THE RECORDS:
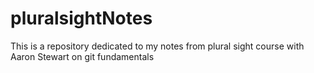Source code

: # pluralsightNotes
This is a repository dedicated to my notes from plural sight course with Aaron Stewart on git fundamentals
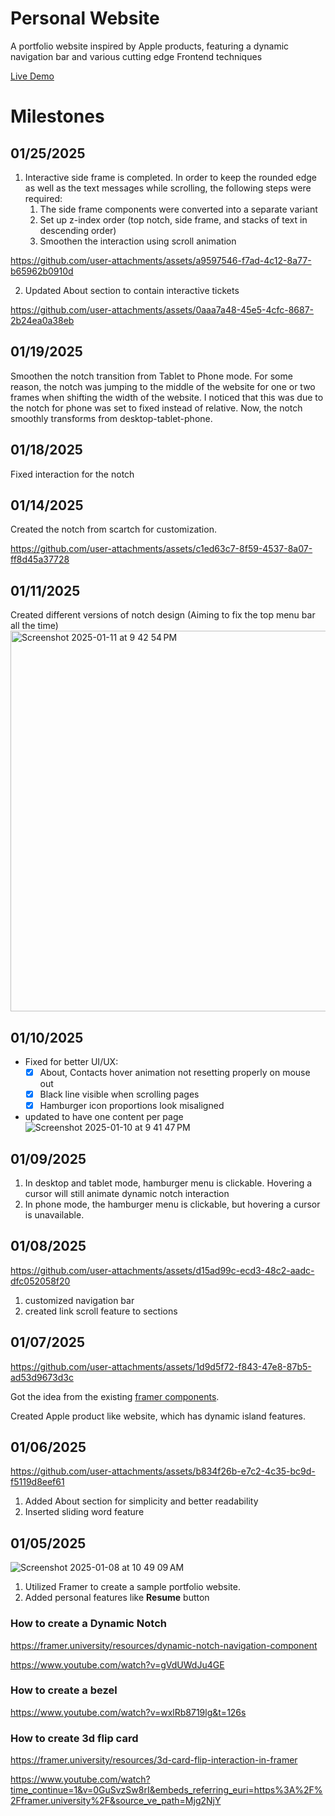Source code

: # Personal Website

A portfolio website inspired by Apple products, featuring a dynamic navigation bar and various cutting edge Frontend techniques

[Live Demo](https://spectacular-arrow-048512.framer.app)

# Milestones
## 01/25/2025
1. Interactive side frame is completed. In order to keep the rounded edge as well as the text messages while scrolling, the following steps were required:
    1. The side frame components were converted into a separate variant
    2. Set up z-index order (top notch, side frame, and stacks of text in descending order)
    3. Smoothen the interaction using scroll animation


https://github.com/user-attachments/assets/a9597546-f7ad-4c12-8a77-b65962b0910d

2. Updated About section to contain interactive tickets


https://github.com/user-attachments/assets/0aaa7a48-45e5-4cfc-8687-2b24ea0a38eb



## 01/19/2025
Smoothen the notch transition from Tablet to Phone mode. For some reason, the notch was jumping to the middle of the website for one or two frames when shifting the width of the website. I noticed that this was due to the notch for phone was set to fixed instead of relative. Now, the notch smoothly transforms from desktop-tablet-phone.

## 01/18/2025
Fixed interaction for the notch

## 01/14/2025
Created the notch from scartch for customization. 

https://github.com/user-attachments/assets/c1ed63c7-8f59-4537-8a07-ff8d45a37728


## 01/11/2025
Created different versions of notch design (Aiming to fix the top menu bar all the time)
<img width="609" alt="Screenshot 2025-01-11 at 9 42 54 PM" src="https://github.com/user-attachments/assets/27ff18f3-22b0-4e19-af8e-43ba38e0da46" />

## 01/10/2025
- Fixed for better UI/UX:
  - [x] About, Contacts hover animation not resetting properly on mouse out
  - [x] Black line visible when scrolling pages
  - [x] Hamburger icon proportions look misaligned
- updated to have one content per page
![Screenshot 2025-01-10 at 9 41 47 PM](https://github.com/user-attachments/assets/379a4003-76b2-4657-925f-10ce042baef2)

## 01/09/2025
1. In desktop and tablet mode, hamburger menu is clickable. Hovering a cursor will still animate dynamic notch interaction
3. In phone mode, the hamburger menu is clickable, but hovering a cursor is unavailable.

## 01/08/2025
https://github.com/user-attachments/assets/d15ad99c-ecd3-48c2-aadc-dfc052058f20

1. customized navigation bar
2. created link scroll feature to sections

## 01/07/2025
https://github.com/user-attachments/assets/1d9d5f72-f843-47e8-87b5-ad53d9673d3c

Got the idea from the existing [framer components](https://framer.university/resources/dynamic-notch-navigation-component).

Created Apple product like website, which has dynamic island features.

## 01/06/2025
https://github.com/user-attachments/assets/b834f26b-e7c2-4c35-bc9d-f5119d8eef61
1. Added About section for simplicity and better readability
2. Inserted sliding word feature

## 01/05/2025
![Screenshot 2025-01-08 at 10 49 09 AM](https://github.com/user-attachments/assets/e8656b46-6273-491e-83b8-174d3e89b75e)

1. Utilized Framer to create a sample portfolio website. 
2. Added personal features like **Resume** button

### How to create a Dynamic Notch
https://framer.university/resources/dynamic-notch-navigation-component

https://www.youtube.com/watch?v=gVdUWdJu4GE

### How to create a bezel
https://www.youtube.com/watch?v=wxlRb8719lg&t=126s

### How to create 3d flip card
https://framer.university/resources/3d-card-flip-interaction-in-framer

https://www.youtube.com/watch?time_continue=1&v=0GuSvzSw8rI&embeds_referring_euri=https%3A%2F%2Fframer.university%2F&source_ve_path=Mjg2NjY
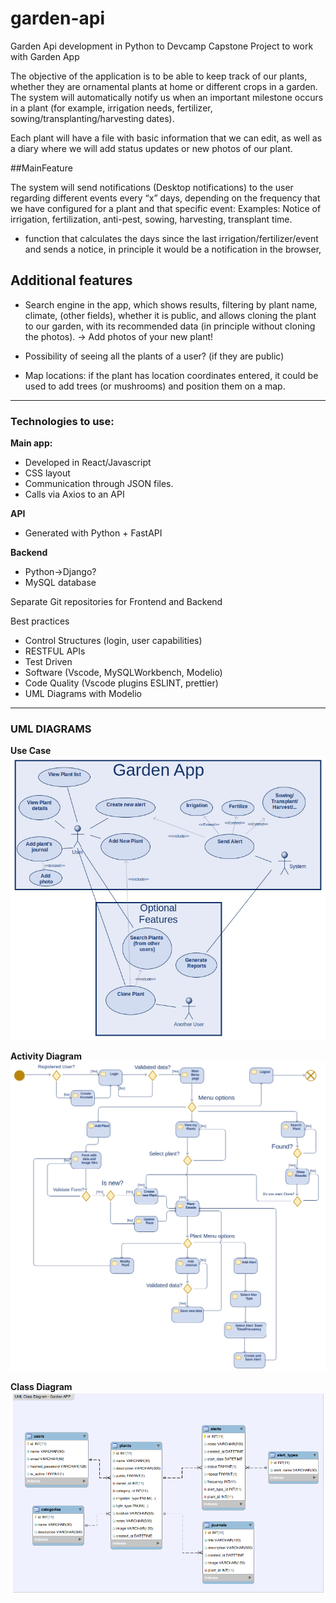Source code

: # garden-api
Garden Api development in Python to Devcamp Capstone Project to work with Garden App

The objective of the application is to be able to keep track of our plants, whether they are ornamental plants at home or different crops in a garden.
The system will automatically notify us when an important milestone occurs in a plant (for example, irrigation needs, fertilizer, sowing/transplanting/harvesting dates).

Each plant will have a file with basic information that we can edit, as well as a diary where we will add status updates or new photos of our plant.

##MainFeature

The system will send notifications (Desktop notifications) to the user regarding different events every “x” days, depending on the frequency that we have configured for a plant and that specific event:
Examples:
Notice of irrigation, fertilization, anti-pest, sowing, harvesting, transplant time.

- function that calculates the days since the last irrigation/fertilizer/event and sends a notice, in principle it would be a notification in the browser,

## Additional features

- Search engine in the app, which shows results, filtering by plant name, climate, (other fields), whether it is public, and allows cloning the plant to our garden, with its recommended data (in principle without cloning the photos). → Add photos of your new plant!
- Possibility of seeing all the plants of a user? (if they are public)

- Map locations: if the plant has location coordinates entered, it could be used to add trees (or mushrooms) and position them on a map.

---

### Technologies to use:

**Main app:**

- Developed in React/Javascript
- CSS layout
- Communication through JSON files.
- Calls via Axios to an API

**API**

- Generated with Python + FastAPI

**Backend**

- Python→Django?
- MySQL database

Separate Git repositories for Frontend and Backend

Best practices

- Control Structures (login, user capabilities)
- RESTFUL APIs
- Test Driven
- Software (Vscode, MySQLWorkbench, Modelio)
- Code Quality (Vscode plugins ESLINT, prettier)
- UML Diagrams with Modelio

---
### UML DIAGRAMS
**Use Case**
![Use Case](<images/plants manager Use Case diagram.png>)

**Activity Diagram**
![Alt text](<images/Garden App Activity diagram.png>)

**Class Diagram**
![Alt text](<images/Garden Manager Class diagram.png>)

EXERCISE OBJECTIVE: Return the complete material above exactly, with no picture.

TASK RESPONSE:
Source code

: # pluralsightNotes
This is a repository dedicated to my notes from plural sight course with Aaron Stewart on git fundamentals
Source code

: # Personal Website

A portfolio website inspired by Apple products, featuring a dynamic navigation bar and various cutting edge Frontend techniques

[Live Demo](https://spectacular-arrow-048512.framer.app)

# Milestones
## 01/25/2025
1. Interactive side frame is completed. In order to keep the rounded edge as well as the text messages while scrolling, the following steps were required:
    1. The side frame components were converted into a separate variant
    2. Set up z-index order (top notch, side frame, and stacks of text in descending order)
    3. Smoothen the interaction using scroll animation


https://github.com/user-attachments/assets/a9597546-f7ad-4c12-8a77-b65962b0910d

2. Updated About section to contain interactive tickets


https://github.com/user-attachments/assets/0aaa7a48-45e5-4cfc-8687-2b24ea0a38eb



## 01/19/2025
Smoothen the notch transition from Tablet to Phone mode. For some reason, the notch was jumping to the middle of the website for one or two frames when shifting the width of the website. I noticed that this was due to the notch for phone was set to fixed instead of relative. Now, the notch smoothly transforms from desktop-tablet-phone.

## 01/18/2025
Fixed interaction for the notch

## 01/14/2025
Created the notch from scartch for customization. 

https://github.com/user-attachments/assets/c1ed63c7-8f59-4537-8a07-ff8d45a37728


## 01/11/2025
Created different versions of notch design (Aiming to fix the top menu bar all the time)
<img width="609" alt="Screenshot 2025-01-11 at 9 42 54 PM" src="https://github.com/user-attachments/assets/27ff18f3-22b0-4e19-af8e-43ba38e0da46" />

## 01/10/2025
- Fixed for better UI/UX:
  - [x] About, Contacts hover animation not resetting properly on mouse out
  - [x] Black line visible when scrolling pages
  - [x] Hamburger icon proportions look misaligned
- updated to have one content per page
![Screenshot 2025-01-10 at 9 41 47 PM](https://github.com/user-attachments/assets/379a4003-76b2-4657-925f-10ce042baef2)

## 01/09/2025
1. In desktop and tablet mode, hamburger menu is clickable. Hovering a cursor will still animate dynamic notch interaction
3. In phone mode, the hamburger menu is clickable, but hovering a cursor is unavailable.

## 01/08/2025
https://github.com/user-attachments/assets/d15ad99c-ecd3-48c2-aadc-dfc052058f20

1. customized navigation bar
2. created link scroll feature to sections

## 01/07/2025
https://github.com/user-attachments/assets/1d9d5f72-f843-47e8-87b5-ad53d9673d3c

Got the idea from the existing [framer components](https://framer.university/resources/dynamic-notch-navigation-component).

Created Apple product like website, which has dynamic island features.

## 01/06/2025
https://github.com/user-attachments/assets/b834f26b-e7c2-4c35-bc9d-f5119d8eef61
1. Added About section for simplicity and better readability
2. Inserted sliding word feature

## 01/05/2025
![Screenshot 2025-01-08 at 10 49 09 AM](https://github.com/user-attachments/assets/e8656b46-6273-491e-83b8-174d3e89b75e)

1. Utilized Framer to create a sample portfolio website. 
2. Added personal features like **Resume** button

### How to create a Dynamic Notch
https://framer.university/resources/dynamic-notch-navigation-component

https://www.youtube.com/watch?v=gVdUWdJu4GE

### How to create a bezel
https://www.youtube.com/watch?v=wxlRb8719lg&t=126s

### How to create 3d flip card
https://framer.university/resources/3d-card-flip-interaction-in-framer

https://www.youtube.com/watch?time_continue=1&v=0GuSvzSw8rI&embeds_referring_euri=https%3A%2F%2Fframer.university%2F&source_ve_path=Mjg2NjY
Source code

: # garden-api
Garden Api development in Python to Devcamp Capstone Project to work with Garden App

The objective of the application is to be able to keep track of our plants, whether they are ornamental plants at home or different crops in a garden.
The system will automatically notify us when an important milestone occurs in a plant (for example, irrigation needs, fertilizer, sowing/transplanting/harvesting dates).

Each plant will have a file with basic information that we can edit, as well as a diary where we will add status updates or new photos of our plant.

##MainFeature

The system will send notifications (Desktop notifications) to the user regarding different events every “x” days, depending on the frequency that we have configured for a plant and that specific event:
Examples:
Notice of irrigation, fertilization, anti-pest, sowing, harvesting, transplant time.

- function that calculates the days since the last irrigation/fertilizer/event and sends a notice, in principle it would be a notification in the browser,

## Additional features

- Search engine in the app, which shows results, filtering by plant name, climate, (other fields), whether it is public, and allows cloning the plant to our garden, with its recommended data (in principle without cloning the photos). → Add photos of your new plant!
- Possibility of seeing all the plants of a user? (if they are public)

- Map locations: if the plant has location coordinates entered, it could be used to add trees (or mushrooms) and position them on a map.

---

### Technologies to use:

**Main app:**

- Developed in React/Javascript
- CSS layout
- Communication through JSON files.
- Calls via Axios to an API

**API**

- Generated with Python + FastAPI

**Backend**

- Python→Django?
- MySQL database

Separate Git repositories for Frontend and Backend

Best practices

- Control Structures (login, user capabilities)
- RESTFUL APIs
- Test Driven
- Software (Vscode, MySQLWorkbench, Modelio)
- Code Quality (Vscode plugins ESLINT, prettier)
- UML Diagrams with Modelio

---
### UML DIAGRAMS
**Use Case**
![Use Case](<images/plants manager Use Case diagram.png>)

**Activity Diagram**
![Alt text](<images/Garden App Activity diagram.png>)

**Class Diagram**
![Alt text](<images/Garden Manager Class diagram.png>)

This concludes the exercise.